• Prompt
Whenever a line of the entries below holds the string "セラと同じ真っ赤な髪は", copy that line and return it.

Stored data entries
————————
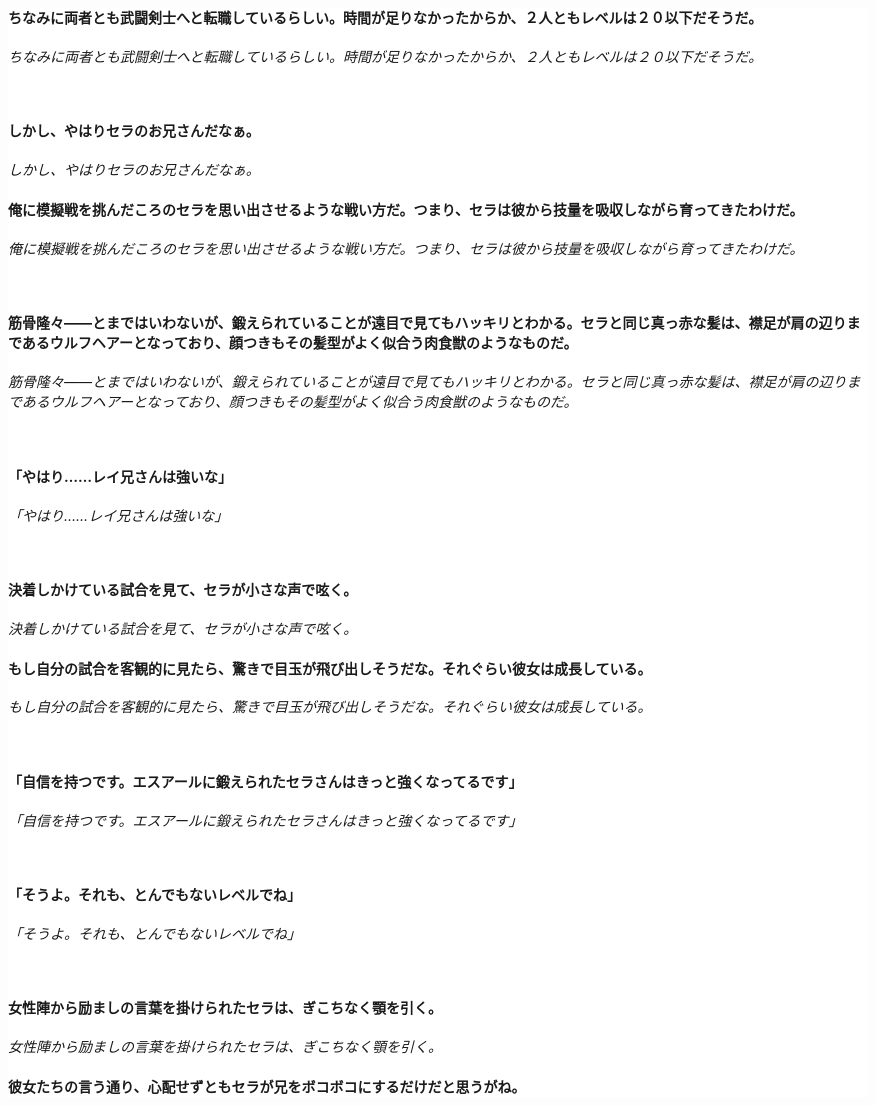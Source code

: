 #### ちなみに両者とも武闘剣士へと転職しているらしい。時間が足りなかったからか、２人ともレベルは２０以下だそうだ。

*ちなみに両者とも武闘剣士へと転職しているらしい。時間が足りなかったからか、２人ともレベルは２０以下だそうだ。*

&nbsp;

#### しかし、やはりセラのお兄さんだなぁ。

*しかし、やはりセラのお兄さんだなぁ。*

#### 俺に模擬戦を挑んだころのセラを思い出させるような戦い方だ。つまり、セラは彼から技量を吸収しながら育ってきたわけだ。

*俺に模擬戦を挑んだころのセラを思い出させるような戦い方だ。つまり、セラは彼から技量を吸収しながら育ってきたわけだ。*

&nbsp;

#### 筋骨隆々――とまではいわないが、鍛えられていることが遠目で見てもハッキリとわかる。セラと同じ真っ赤な髪は、襟足が肩の辺りまであるウルフヘアーとなっており、顔つきもその髪型がよく似合う肉食獣のようなものだ。

*筋骨隆々――とまではいわないが、鍛えられていることが遠目で見てもハッキリとわかる。セラと同じ真っ赤な髪は、襟足が肩の辺りまであるウルフヘアーとなっており、顔つきもその髪型がよく似合う肉食獣のようなものだ。*

&nbsp;

#### 「やはり……レイ兄さんは強いな」

*「やはり……レイ兄さんは強いな」*

&nbsp;

#### 決着しかけている試合を見て、セラが小さな声で呟く。

*決着しかけている試合を見て、セラが小さな声で呟く。*

#### もし自分の試合を客観的に見たら、驚きで目玉が飛び出しそうだな。それぐらい彼女は成長している。

*もし自分の試合を客観的に見たら、驚きで目玉が飛び出しそうだな。それぐらい彼女は成長している。*

&nbsp;

#### 「自信を持つです。エスアールに鍛えられたセラさんはきっと強くなってるです」

*「自信を持つです。エスアールに鍛えられたセラさんはきっと強くなってるです」*

&nbsp;

#### 「そうよ。それも、とんでもないレベルでね」

*「そうよ。それも、とんでもないレベルでね」*

&nbsp;

#### 女性陣から励ましの言葉を掛けられたセラは、ぎこちなく顎を引く。

*女性陣から励ましの言葉を掛けられたセラは、ぎこちなく顎を引く。*

#### 彼女たちの言う通り、心配せずともセラが兄をボコボコにするだけだと思うがね。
————————
• Problem solution
#### 筋骨隆々――とまではいわないが、鍛えられていることが遠目で見てもハッキリとわかる。セラと同じ真っ赤な髪は、襟足が肩の辺りまであるウルフヘアーとなっており、顔つきもその髪型がよく似合う肉食獣のようなものだ。
*筋骨隆々――とまではいわないが、鍛えられていることが遠目で見てもハッキリとわかる。セラと同じ真っ赤な髪は、襟足が肩の辺りまであるウルフヘアーとなっており、顔つきもその髪型がよく似合う肉食獣のようなものだ。*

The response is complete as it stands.